*** Supplied entries ***
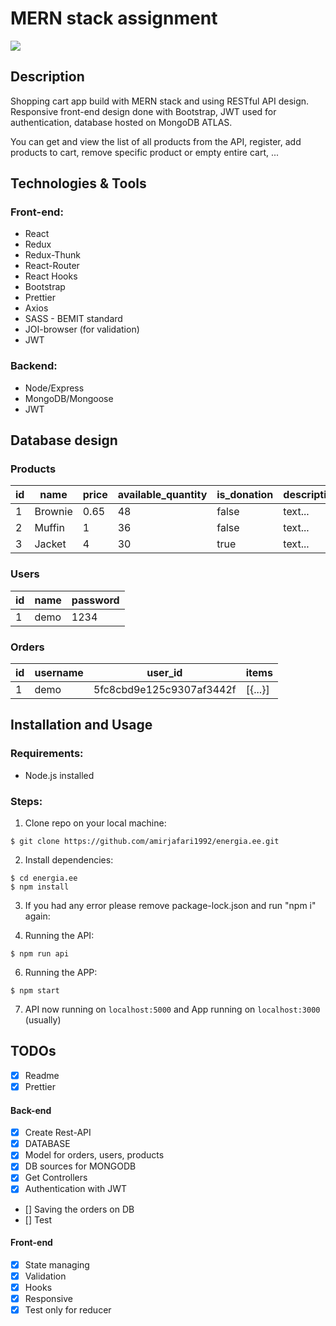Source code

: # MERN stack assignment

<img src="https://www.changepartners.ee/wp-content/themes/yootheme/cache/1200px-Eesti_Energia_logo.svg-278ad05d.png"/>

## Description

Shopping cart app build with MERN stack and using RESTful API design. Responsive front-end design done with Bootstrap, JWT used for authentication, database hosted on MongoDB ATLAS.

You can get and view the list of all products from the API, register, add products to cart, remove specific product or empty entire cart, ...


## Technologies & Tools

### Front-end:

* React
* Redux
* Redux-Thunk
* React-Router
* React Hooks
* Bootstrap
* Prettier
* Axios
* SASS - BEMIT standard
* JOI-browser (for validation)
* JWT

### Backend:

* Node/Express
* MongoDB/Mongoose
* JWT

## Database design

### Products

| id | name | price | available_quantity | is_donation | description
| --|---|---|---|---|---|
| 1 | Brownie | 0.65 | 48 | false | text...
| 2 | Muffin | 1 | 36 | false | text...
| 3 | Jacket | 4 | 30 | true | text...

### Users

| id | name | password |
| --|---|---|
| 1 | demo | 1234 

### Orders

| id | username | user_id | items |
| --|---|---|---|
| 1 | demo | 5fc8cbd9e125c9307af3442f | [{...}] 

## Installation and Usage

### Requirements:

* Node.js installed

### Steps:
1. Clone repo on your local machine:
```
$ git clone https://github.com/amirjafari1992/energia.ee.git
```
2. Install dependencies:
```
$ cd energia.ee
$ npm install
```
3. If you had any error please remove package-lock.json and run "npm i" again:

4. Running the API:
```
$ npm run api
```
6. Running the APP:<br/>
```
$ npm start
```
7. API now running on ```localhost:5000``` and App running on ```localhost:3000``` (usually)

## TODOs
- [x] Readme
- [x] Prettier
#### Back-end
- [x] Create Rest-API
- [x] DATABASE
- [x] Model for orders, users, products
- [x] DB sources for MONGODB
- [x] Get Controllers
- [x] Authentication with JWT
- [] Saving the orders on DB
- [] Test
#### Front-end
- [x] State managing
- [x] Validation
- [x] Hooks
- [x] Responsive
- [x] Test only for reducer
*** End of Supplied entries ***
*** Supplied entries ***
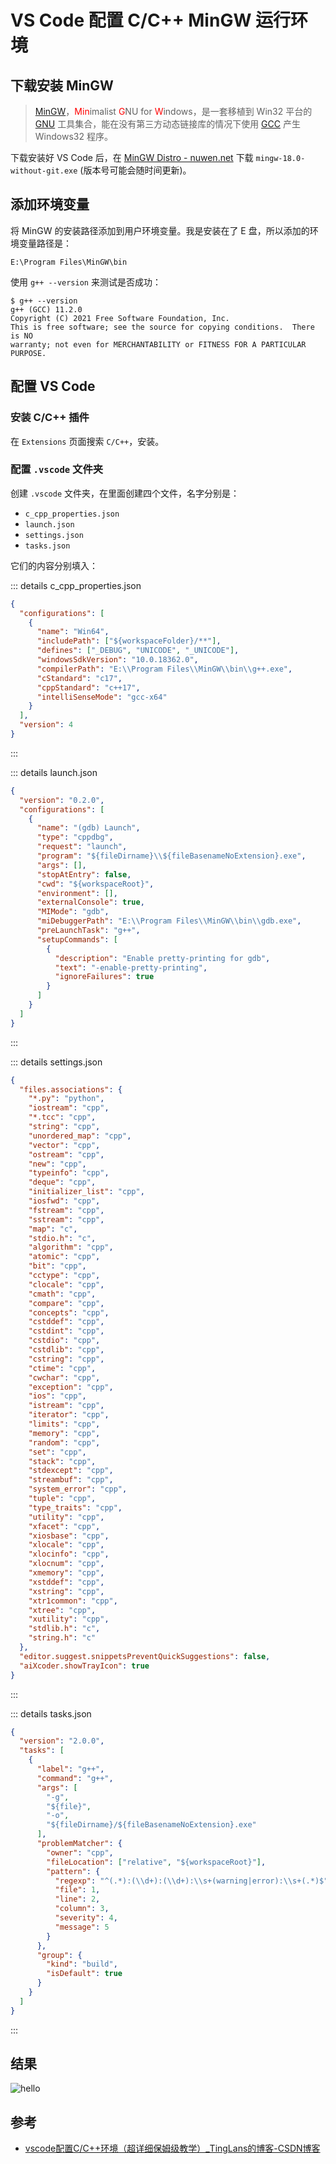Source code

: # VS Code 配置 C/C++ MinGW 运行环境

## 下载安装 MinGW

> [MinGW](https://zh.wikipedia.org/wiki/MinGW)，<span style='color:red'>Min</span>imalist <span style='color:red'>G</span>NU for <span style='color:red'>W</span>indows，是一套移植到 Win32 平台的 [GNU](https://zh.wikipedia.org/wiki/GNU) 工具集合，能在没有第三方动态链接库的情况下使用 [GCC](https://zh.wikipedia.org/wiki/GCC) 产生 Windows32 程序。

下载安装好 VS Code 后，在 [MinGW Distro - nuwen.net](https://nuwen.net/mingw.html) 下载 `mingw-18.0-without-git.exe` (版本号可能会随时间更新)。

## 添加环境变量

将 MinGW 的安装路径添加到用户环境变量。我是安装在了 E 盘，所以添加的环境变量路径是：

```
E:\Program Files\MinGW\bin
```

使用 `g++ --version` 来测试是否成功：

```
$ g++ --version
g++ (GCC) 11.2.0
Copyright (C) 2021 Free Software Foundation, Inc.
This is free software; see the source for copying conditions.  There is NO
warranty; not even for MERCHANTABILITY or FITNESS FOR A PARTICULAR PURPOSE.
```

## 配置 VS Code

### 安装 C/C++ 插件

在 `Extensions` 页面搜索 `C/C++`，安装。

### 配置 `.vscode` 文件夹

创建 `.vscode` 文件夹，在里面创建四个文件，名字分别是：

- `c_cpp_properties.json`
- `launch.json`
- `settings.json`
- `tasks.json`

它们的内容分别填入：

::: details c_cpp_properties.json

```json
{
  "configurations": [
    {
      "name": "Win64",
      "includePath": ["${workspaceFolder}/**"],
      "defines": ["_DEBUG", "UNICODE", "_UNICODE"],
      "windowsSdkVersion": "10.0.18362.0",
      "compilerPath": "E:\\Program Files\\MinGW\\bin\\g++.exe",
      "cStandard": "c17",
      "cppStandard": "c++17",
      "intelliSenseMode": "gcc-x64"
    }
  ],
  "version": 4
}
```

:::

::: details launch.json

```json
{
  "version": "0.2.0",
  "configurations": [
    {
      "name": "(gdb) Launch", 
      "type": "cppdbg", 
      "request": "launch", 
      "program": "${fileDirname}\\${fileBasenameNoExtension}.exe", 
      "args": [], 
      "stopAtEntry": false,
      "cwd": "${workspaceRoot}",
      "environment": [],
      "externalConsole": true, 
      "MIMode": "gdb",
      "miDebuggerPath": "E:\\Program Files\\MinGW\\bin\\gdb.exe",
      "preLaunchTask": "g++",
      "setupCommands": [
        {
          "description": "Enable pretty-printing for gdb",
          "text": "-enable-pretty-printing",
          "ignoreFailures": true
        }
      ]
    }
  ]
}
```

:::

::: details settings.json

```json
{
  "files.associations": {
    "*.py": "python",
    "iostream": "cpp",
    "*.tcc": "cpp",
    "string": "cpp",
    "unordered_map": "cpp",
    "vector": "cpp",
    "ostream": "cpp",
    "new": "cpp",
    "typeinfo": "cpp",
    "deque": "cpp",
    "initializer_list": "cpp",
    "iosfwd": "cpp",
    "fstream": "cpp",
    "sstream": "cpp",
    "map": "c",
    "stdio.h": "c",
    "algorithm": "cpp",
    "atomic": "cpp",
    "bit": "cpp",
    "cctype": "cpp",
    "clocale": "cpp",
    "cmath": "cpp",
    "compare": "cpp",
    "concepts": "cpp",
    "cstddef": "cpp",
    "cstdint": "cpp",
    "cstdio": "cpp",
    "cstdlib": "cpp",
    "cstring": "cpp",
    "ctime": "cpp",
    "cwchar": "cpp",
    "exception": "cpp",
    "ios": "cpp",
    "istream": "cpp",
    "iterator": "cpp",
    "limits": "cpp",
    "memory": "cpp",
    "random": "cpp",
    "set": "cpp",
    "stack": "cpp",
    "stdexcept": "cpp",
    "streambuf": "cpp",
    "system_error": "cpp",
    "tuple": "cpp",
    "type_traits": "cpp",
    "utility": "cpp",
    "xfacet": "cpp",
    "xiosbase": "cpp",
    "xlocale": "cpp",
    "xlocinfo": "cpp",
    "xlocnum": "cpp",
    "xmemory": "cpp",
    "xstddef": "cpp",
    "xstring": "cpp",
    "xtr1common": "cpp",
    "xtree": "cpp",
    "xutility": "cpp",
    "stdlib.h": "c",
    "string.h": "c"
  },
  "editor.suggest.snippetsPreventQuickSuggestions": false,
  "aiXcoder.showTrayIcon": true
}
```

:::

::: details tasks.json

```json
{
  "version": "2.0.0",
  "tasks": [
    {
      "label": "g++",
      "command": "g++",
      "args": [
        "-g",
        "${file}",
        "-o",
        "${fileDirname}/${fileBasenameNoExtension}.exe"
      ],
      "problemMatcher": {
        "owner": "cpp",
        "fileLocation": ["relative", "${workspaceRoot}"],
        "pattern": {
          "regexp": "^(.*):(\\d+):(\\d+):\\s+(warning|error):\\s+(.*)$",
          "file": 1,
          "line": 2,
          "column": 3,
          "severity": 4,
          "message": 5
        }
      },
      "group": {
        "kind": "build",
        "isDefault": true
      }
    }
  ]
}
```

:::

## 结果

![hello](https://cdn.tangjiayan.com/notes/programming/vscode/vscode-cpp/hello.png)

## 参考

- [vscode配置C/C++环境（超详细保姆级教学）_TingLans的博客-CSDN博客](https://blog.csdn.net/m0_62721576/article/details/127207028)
*** End of Supplied entries ***
_Work to be completed_
Find and copy each line of the listing above that holds the word "stack".

_Final answer_
: # MERN stack assignment
Shopping cart app build with MERN stack and using RESTful API design. Responsive front-end design done with Bootstrap, JWT used for authentication, database hosted on MongoDB ATLAS.
    "stack": "cpp",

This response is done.